I was on IMDB after binge-watching Friends for the 5 millionth time, and I saw a preview for a new adaptation of Dune. I know the whole point of previews is to make you say, “This will be amazing”, but I think this will be amazing. Ronan Dex as Duncan Idaho; who could ask for more? Taking two films to cover the first novel is a wise decision.
So I got all six of the original novels and started going through them. I am done with Dune, and have started Dune Messiah. I am honestly surprised that the Dune series became as popular as they have. I know that any franchise just sticks you in the middle of its world/universe, but that is REALLY true of Dune. The glossary at the end really helped. I am reading these near my laptop so I can look up terms I do not know on the Dune Wiki.
Back to Go:
One thing that was bugging me about going through the Go tutorials is that my hand started hurting from all the typing. Then my keyboard started dying; unlike most emacs users, it was not my wrist that gave out, it was my left control key. So I got a new Insignia keyboard. These things are like butter. I went to Best Buy and got three more.
Plus, maybe I just don’t like Go. I can see why functional programmers say they are sick of writing for loops. While it’s great that Go functions can return two values so you can catch potential problems, I am also getting sick of writing “if err != nil”. And I do not like that Pluralsight instructors do not spend more time including automated tests. I am not a unit testing fundamentalist, but tests are always good.
Granted, one of the creators of Go is Ken Thompson. Along with Dennis Ritchie and Brian Kernighan he invented Unix and C at Bell Labs in the late 1960s-early 1970s. Another creator is Rob Pike who came to Bell Labs later. (Go has a third creator: Robert Griesemer; I never heard of him, but he has KT’s stamp of approval; who am I to argue?) I don’t know if you could write an OS in C, but it seems like Go is C 2.0. Given who created it, this is not a surprise.
I am also seeing the appeal of Lisp a bit more now. Lisp is more uniform. In a language with functions and primitives, things happen in different orders, particularly math. “2.add( 2 )” is more typing than “2 + 2”, but “2.add( 2 )” is closer to how most functions are written in Go. (“add( 2, 2 )” is another way to do it.) Maybe that is why Lisp is so jarring at first; it’s not just the parentheses, it’s that everything is different. This is not specific to Go.
There are a lot of things that I like. For example, the “defer” keyword is a great idea. If you open a file, database, or some other resource, you put a statement or block starting with the word “defer” right after it. The defer statements/blocks are not executed when the function is executed; all the defer blocks will be executed when the function they are in is done executing. I think the defer statements/blocks get put into small functions and are put on the stack at run-time. This backwards post-function execution happens even if the function has an error. It looks like a more elegant way to do try/catch/finally, and since you put the “defer” to close right after the open, you could potentially prevent all resource-related memory issues. Not closing database connections and file handles seems to be one of the major sources of memory issues in Java, although try-with-resources does help.

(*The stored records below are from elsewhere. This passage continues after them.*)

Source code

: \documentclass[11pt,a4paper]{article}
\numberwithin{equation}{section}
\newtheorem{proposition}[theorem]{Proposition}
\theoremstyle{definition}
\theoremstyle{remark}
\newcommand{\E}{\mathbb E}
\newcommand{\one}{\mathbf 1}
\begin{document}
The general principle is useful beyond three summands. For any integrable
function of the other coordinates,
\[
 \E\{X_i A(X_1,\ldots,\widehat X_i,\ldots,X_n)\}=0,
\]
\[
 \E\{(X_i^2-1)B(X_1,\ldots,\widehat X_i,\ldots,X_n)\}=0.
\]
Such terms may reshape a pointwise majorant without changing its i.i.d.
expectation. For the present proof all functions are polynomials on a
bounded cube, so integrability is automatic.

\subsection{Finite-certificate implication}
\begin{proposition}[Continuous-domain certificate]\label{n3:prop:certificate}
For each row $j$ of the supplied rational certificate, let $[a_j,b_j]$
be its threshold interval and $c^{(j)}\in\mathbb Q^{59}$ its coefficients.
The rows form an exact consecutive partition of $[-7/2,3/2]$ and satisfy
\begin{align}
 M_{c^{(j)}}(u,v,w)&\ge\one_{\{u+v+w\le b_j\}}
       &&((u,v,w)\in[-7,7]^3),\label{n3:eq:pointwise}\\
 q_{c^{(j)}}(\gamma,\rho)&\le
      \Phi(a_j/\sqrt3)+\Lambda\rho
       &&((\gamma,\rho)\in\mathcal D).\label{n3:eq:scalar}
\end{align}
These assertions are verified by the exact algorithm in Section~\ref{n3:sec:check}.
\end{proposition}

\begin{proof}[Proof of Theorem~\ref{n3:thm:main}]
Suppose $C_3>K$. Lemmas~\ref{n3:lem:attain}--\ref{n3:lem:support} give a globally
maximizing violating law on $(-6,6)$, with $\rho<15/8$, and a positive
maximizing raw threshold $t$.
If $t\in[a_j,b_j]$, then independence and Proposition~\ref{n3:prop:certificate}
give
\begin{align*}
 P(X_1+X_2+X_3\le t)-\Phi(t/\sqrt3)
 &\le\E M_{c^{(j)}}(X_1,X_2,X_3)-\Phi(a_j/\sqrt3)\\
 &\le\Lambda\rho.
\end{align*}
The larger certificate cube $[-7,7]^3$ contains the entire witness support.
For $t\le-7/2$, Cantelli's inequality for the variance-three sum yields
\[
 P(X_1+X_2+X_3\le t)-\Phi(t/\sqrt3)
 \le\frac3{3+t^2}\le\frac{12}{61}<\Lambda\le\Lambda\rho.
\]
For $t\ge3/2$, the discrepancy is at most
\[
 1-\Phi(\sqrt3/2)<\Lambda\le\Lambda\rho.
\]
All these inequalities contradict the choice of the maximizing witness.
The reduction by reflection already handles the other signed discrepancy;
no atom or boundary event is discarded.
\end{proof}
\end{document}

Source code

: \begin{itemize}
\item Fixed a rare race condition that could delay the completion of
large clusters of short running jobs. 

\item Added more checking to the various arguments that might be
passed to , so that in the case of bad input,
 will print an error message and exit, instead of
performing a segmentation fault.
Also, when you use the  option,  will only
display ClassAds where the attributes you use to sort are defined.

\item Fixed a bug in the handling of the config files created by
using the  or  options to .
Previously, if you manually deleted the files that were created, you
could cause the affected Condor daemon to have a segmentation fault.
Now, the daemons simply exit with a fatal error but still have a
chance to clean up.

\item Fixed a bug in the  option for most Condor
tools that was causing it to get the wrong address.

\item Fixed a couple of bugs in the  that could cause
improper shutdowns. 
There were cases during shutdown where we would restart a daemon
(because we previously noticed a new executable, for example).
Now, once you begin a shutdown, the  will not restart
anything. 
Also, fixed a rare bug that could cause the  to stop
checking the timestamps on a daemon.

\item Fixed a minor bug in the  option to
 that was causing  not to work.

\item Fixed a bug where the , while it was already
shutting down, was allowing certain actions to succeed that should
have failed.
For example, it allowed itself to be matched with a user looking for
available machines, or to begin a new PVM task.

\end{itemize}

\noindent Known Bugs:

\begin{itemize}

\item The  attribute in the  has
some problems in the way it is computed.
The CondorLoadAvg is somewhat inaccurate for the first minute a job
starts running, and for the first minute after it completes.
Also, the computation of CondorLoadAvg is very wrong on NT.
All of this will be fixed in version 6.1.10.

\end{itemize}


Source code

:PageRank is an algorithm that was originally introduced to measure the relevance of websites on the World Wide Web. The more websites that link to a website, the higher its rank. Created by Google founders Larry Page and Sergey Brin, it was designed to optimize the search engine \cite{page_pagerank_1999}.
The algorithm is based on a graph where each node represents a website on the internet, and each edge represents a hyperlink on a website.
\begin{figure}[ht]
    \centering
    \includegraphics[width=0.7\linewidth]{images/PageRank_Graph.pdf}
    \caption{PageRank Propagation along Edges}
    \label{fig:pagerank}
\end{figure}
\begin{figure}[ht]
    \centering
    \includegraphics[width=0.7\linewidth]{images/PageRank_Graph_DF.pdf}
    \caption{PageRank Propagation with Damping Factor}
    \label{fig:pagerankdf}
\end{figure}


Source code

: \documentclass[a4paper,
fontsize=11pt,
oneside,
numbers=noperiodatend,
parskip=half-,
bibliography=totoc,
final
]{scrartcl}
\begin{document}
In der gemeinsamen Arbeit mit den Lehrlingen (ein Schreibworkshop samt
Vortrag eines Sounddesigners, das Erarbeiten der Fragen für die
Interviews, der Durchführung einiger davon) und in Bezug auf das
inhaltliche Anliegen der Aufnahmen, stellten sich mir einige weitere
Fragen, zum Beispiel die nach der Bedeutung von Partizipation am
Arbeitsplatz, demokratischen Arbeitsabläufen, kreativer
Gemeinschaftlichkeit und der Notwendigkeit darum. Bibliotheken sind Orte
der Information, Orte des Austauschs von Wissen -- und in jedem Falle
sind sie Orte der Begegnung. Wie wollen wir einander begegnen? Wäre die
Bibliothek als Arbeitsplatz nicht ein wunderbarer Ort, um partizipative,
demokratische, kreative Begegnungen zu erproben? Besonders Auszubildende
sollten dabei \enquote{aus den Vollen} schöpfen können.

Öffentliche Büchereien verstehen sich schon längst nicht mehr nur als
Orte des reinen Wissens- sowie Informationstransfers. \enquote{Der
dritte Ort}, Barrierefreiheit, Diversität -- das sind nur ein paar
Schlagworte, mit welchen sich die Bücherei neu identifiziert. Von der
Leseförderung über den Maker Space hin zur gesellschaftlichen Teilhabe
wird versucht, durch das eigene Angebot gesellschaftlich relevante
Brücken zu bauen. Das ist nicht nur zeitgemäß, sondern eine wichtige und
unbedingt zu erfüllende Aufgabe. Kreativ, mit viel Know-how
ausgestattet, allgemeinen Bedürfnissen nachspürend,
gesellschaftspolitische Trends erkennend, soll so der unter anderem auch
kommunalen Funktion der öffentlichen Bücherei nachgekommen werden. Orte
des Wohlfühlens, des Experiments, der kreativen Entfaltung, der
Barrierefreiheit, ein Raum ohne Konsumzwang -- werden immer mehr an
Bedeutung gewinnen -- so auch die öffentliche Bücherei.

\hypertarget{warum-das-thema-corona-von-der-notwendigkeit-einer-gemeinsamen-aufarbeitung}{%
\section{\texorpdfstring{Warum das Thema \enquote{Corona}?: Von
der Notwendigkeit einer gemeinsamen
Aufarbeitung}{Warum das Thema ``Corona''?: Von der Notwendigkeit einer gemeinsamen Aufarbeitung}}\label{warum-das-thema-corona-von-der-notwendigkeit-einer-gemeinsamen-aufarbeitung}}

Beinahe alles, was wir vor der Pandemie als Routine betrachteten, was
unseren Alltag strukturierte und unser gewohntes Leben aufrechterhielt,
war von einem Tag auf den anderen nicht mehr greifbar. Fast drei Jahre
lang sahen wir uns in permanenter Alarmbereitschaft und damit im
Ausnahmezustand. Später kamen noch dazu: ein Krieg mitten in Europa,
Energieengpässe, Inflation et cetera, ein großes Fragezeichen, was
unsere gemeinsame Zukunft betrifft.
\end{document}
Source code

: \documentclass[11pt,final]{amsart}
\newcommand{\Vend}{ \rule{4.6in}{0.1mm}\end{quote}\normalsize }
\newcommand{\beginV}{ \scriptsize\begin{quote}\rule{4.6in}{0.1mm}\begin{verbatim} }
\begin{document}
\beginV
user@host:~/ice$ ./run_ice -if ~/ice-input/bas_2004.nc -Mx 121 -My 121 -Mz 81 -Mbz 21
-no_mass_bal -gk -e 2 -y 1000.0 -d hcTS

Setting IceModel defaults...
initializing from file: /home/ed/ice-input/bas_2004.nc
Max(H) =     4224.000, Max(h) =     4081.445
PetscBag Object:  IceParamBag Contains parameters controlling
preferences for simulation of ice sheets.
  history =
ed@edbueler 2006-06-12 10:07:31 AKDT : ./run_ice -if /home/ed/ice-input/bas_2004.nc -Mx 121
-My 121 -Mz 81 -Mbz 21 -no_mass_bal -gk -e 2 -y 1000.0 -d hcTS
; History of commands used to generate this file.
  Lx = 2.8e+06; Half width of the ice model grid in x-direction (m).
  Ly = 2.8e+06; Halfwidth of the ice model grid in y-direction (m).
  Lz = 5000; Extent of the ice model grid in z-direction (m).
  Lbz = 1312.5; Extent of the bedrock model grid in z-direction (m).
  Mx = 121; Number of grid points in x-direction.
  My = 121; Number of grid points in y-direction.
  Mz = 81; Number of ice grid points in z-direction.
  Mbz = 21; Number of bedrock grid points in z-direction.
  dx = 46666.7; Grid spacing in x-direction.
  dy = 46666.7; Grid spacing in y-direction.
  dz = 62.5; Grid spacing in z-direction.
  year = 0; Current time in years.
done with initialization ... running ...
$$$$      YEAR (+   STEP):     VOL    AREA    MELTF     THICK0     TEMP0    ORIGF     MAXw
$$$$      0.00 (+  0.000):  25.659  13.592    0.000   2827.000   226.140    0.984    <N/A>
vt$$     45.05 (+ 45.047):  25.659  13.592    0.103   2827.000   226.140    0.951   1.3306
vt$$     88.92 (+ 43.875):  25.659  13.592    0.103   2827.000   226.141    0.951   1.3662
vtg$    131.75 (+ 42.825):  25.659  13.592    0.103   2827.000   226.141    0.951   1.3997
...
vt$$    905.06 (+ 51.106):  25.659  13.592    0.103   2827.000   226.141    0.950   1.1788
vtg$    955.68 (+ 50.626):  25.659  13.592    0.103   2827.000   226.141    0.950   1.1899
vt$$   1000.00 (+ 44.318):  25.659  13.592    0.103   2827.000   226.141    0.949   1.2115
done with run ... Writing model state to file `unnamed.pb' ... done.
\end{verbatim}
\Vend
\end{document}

When I was at Bank Of America, there was a C/C++ programmer who gave a tip on memory management: Allocate everything you need at the beginning of a function, and de-allocate it all at the end. For a while his main responsibility was re-factoring in-house apps that crashed a lot because a lot of devs were bad at managing memory.
Also, the idea of making fast apps with low memory usage is very appealing. I will get back to Go soon.